* **WHAT YOU SHOULD DO**
Copy exactly the lines from the beginning of the data down to and including the line holding "1. Admin can", without any pictures.

Saved data entries
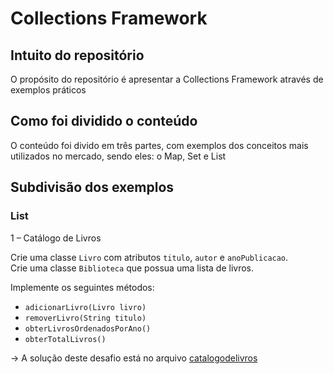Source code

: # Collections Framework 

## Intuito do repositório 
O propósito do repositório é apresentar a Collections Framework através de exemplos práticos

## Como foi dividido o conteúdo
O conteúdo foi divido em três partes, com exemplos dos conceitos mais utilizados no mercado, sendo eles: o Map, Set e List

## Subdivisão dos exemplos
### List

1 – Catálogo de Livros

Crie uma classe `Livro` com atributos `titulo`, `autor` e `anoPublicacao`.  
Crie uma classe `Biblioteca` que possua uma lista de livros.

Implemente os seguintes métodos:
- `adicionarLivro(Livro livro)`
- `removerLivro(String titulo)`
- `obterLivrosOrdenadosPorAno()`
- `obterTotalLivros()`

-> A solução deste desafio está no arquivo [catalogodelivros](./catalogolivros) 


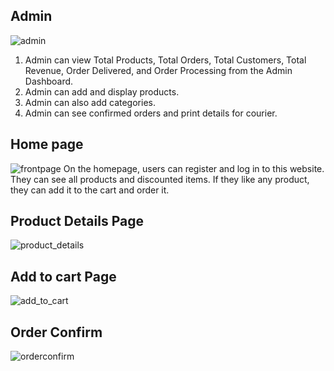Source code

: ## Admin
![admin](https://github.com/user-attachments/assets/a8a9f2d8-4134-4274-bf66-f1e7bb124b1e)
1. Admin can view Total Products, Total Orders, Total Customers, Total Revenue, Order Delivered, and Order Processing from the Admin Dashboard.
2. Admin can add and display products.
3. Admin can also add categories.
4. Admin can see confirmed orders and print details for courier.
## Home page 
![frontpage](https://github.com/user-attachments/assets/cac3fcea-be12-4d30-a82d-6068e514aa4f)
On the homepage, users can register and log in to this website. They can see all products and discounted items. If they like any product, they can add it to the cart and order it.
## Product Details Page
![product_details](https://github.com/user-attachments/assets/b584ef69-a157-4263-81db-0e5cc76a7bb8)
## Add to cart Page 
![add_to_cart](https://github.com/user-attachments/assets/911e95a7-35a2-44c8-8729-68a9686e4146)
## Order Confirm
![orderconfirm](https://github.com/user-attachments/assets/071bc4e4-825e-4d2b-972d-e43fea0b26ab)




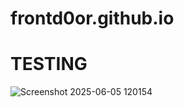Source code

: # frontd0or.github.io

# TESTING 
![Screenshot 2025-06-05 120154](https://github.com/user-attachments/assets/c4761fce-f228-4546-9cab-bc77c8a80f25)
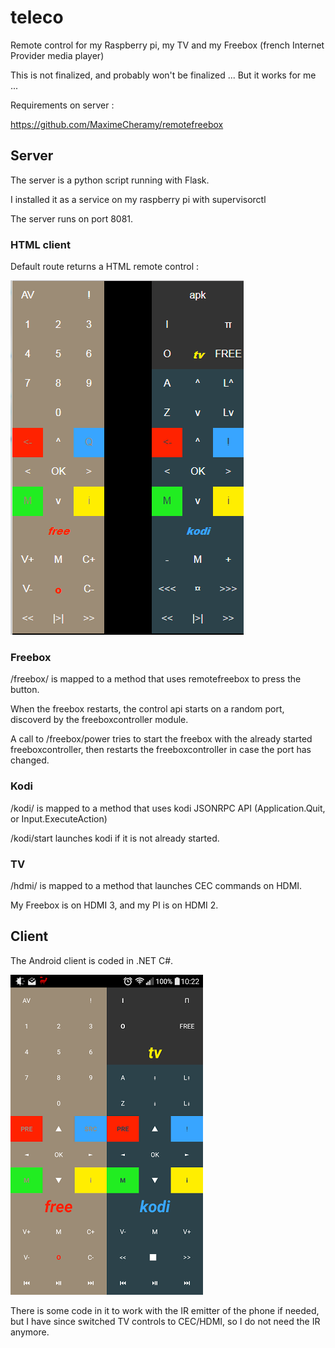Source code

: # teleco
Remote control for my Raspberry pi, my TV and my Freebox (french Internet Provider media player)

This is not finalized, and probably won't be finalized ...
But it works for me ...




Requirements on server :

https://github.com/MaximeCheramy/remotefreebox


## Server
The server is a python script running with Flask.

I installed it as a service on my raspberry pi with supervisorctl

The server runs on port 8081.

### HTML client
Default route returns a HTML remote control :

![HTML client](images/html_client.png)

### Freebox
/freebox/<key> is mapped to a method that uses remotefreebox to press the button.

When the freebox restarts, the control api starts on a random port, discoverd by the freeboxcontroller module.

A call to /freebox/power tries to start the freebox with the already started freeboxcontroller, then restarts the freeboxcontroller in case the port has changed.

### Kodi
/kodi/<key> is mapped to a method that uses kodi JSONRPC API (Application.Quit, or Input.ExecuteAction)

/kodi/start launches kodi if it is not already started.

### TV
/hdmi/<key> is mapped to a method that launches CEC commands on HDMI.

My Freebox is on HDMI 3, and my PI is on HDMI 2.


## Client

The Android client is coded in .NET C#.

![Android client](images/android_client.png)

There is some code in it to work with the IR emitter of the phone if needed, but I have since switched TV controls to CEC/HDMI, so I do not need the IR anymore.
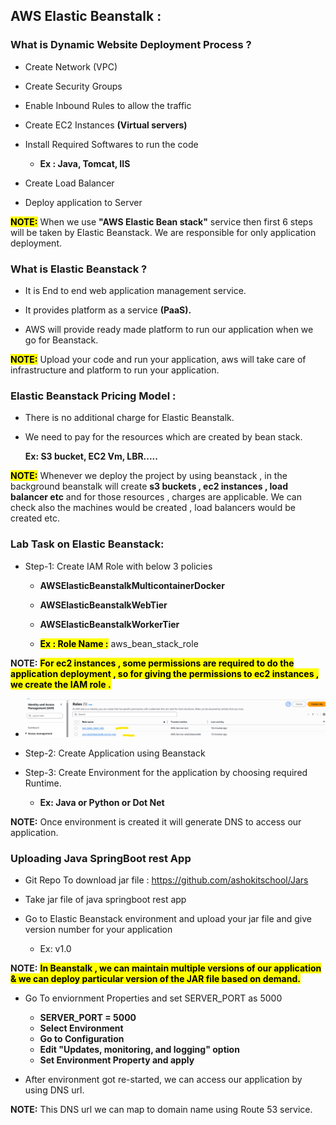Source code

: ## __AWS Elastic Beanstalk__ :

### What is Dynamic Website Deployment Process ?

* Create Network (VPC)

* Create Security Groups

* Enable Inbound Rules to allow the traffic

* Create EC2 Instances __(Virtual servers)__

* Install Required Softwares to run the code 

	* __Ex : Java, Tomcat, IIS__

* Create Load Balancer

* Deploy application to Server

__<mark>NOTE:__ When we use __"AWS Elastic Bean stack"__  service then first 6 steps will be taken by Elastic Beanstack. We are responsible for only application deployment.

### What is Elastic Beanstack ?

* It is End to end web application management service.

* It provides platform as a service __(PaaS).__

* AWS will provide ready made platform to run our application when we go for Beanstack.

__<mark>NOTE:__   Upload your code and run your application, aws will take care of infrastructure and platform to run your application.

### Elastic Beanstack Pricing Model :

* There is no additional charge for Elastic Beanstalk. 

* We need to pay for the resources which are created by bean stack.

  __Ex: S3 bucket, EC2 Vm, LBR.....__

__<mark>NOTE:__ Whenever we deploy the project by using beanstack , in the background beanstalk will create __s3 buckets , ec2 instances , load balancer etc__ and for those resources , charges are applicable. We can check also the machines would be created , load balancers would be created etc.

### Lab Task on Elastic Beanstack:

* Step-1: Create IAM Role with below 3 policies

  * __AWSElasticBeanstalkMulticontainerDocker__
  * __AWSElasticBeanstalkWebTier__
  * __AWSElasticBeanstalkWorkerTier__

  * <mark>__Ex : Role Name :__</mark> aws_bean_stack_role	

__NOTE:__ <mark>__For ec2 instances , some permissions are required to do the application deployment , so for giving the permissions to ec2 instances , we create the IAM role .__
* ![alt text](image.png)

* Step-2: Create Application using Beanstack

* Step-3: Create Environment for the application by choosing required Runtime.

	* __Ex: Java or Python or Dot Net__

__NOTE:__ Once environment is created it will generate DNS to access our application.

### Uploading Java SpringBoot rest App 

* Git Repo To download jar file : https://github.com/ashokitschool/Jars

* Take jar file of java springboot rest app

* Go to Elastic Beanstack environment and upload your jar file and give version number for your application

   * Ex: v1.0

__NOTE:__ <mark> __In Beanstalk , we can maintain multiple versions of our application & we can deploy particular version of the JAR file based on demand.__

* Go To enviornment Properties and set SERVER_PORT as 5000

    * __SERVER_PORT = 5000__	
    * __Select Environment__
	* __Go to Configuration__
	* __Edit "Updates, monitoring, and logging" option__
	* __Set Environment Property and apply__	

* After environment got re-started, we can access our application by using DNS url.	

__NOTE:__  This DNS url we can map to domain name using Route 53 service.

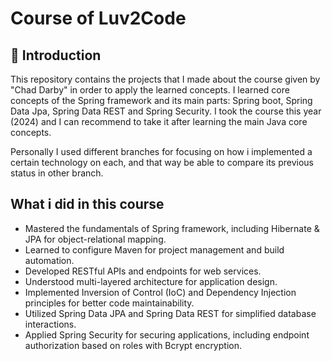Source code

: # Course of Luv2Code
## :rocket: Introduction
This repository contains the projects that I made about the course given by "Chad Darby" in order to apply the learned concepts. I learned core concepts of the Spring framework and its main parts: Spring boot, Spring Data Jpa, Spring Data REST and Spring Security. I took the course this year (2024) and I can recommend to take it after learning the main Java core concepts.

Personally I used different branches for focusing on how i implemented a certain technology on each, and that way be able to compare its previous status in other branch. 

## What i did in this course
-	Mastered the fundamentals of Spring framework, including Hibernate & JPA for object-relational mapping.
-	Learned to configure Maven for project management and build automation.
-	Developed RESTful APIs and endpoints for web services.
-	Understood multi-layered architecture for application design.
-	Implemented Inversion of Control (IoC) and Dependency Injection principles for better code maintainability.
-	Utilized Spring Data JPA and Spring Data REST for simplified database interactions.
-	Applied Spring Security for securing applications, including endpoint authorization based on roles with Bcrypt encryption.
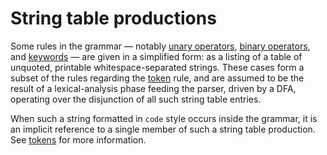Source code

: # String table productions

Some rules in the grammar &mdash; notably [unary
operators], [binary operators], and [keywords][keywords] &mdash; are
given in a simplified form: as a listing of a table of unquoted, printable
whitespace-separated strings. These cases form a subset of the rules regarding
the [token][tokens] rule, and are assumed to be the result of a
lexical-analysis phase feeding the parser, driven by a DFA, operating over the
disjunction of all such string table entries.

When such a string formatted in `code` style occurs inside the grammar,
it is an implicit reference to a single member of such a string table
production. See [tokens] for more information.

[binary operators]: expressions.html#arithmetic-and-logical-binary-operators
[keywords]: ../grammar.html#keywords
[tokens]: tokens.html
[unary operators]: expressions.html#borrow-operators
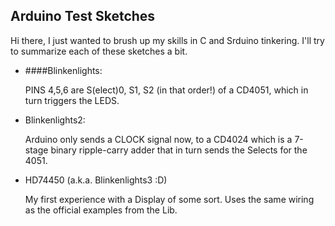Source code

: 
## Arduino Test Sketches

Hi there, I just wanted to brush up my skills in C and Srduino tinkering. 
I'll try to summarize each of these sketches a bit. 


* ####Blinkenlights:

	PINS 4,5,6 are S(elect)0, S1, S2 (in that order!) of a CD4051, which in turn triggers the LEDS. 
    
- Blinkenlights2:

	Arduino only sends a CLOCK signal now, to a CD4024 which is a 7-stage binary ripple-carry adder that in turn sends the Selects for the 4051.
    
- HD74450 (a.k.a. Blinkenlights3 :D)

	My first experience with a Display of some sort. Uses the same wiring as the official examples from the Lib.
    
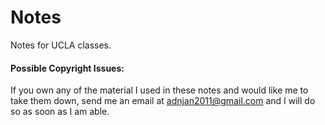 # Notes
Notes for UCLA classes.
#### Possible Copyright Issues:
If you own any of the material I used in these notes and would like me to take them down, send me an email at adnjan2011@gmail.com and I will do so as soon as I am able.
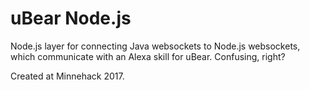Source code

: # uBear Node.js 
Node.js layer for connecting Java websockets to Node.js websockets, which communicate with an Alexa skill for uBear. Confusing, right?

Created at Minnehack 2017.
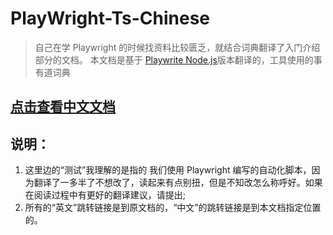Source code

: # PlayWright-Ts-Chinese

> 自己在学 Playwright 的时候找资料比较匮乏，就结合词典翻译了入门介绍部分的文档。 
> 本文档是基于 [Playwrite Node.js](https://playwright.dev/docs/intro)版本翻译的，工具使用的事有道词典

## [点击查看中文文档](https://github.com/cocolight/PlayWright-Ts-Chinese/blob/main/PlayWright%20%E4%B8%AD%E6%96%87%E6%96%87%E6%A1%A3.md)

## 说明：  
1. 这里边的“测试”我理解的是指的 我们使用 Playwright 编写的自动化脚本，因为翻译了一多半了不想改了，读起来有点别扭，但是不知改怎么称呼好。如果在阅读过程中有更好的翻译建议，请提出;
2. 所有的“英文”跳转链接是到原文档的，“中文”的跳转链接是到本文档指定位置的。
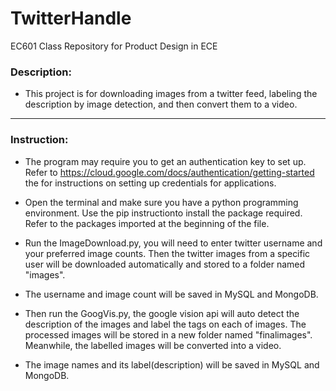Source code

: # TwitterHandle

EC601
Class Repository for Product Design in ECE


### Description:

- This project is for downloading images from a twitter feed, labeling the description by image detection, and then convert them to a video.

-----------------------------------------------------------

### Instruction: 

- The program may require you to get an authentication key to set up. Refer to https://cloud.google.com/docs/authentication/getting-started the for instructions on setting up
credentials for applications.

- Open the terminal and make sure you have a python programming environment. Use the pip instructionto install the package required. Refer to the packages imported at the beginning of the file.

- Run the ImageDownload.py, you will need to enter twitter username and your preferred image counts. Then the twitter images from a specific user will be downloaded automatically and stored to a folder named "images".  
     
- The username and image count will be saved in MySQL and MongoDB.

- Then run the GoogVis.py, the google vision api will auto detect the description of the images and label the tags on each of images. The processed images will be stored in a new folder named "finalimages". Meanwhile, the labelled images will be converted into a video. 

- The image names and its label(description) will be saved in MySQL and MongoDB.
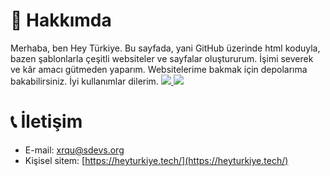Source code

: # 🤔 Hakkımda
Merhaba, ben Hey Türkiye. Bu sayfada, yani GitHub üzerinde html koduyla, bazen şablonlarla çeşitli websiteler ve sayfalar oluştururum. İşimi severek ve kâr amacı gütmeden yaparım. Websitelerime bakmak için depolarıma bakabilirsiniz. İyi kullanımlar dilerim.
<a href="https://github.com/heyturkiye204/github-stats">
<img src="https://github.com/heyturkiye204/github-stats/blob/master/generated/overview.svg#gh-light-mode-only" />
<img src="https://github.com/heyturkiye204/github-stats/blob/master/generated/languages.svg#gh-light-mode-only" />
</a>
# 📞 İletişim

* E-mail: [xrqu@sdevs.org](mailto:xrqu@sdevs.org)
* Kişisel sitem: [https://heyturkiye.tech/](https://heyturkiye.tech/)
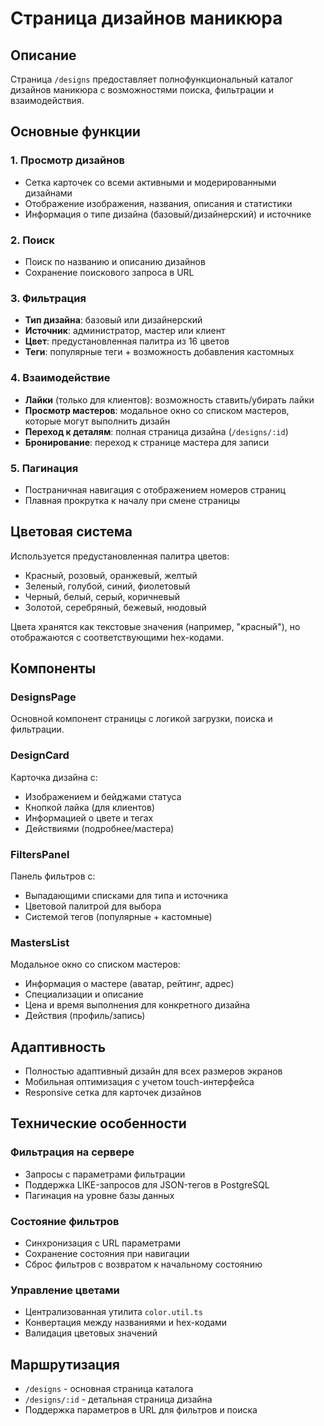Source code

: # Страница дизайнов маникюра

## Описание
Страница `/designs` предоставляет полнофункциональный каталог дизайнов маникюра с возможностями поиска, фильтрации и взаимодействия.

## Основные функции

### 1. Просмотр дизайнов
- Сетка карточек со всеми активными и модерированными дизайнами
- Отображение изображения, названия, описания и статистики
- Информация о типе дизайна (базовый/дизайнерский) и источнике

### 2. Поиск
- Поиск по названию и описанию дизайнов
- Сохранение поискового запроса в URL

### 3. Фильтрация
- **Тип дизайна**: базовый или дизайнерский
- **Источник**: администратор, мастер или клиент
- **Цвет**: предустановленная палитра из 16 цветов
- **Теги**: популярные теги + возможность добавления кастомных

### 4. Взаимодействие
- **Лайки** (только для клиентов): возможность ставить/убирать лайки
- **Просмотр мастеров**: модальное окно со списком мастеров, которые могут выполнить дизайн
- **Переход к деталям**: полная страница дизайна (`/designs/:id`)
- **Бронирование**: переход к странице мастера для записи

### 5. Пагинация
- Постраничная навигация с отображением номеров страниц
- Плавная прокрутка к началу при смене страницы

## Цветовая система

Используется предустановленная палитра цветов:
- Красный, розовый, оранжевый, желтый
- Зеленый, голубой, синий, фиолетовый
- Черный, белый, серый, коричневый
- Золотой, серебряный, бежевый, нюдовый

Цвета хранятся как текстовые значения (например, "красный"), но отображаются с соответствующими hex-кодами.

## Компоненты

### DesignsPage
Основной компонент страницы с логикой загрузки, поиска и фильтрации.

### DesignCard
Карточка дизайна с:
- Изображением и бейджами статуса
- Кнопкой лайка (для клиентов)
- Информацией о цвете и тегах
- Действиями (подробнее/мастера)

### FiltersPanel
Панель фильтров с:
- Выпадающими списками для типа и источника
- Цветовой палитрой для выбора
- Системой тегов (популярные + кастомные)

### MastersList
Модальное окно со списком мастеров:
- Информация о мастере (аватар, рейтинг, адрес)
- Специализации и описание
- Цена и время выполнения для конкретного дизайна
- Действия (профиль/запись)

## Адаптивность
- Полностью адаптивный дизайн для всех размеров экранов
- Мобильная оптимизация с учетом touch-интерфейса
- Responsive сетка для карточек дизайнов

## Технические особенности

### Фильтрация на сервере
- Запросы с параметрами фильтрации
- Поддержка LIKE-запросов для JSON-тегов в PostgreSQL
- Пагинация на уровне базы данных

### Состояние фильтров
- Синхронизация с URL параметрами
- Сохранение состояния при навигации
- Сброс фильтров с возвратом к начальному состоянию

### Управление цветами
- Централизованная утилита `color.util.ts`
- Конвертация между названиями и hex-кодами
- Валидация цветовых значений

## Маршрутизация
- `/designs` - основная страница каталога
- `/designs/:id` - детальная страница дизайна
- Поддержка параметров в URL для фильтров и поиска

* **YOUR RESPONSE**
Source code

: # Collections Framework 

## Intuito do repositório 
O propósito do repositório é apresentar a Collections Framework através de exemplos práticos

## Como foi dividido o conteúdo
O conteúdo foi divido em três partes, com exemplos dos conceitos mais utilizados no mercado, sendo eles: o Map, Set e List

## Subdivisão dos exemplos
### List

1 – Catálogo de Livros

Crie uma classe `Livro` com atributos `titulo`, `autor` e `anoPublicacao`.  
Crie uma classe `Biblioteca` que possua uma lista de livros.

Implemente os seguintes métodos:
- `adicionarLivro(Livro livro)`
- `removerLivro(String titulo)`
- `obterLivrosOrdenadosPorAno()`
- `obterTotalLivros()`

-> A solução deste desafio está no arquivo [catalogodelivros](./catalogolivros) 


Source code

: ## Admin
![admin](https://github.com/user-attachments/assets/a8a9f2d8-4134-4274-bf66-f1e7bb124b1e)
1. Admin can view Total Products, Total Orders, Total Customers, Total Revenue, Order Delivered, and Order Processing from the Admin Dashboard.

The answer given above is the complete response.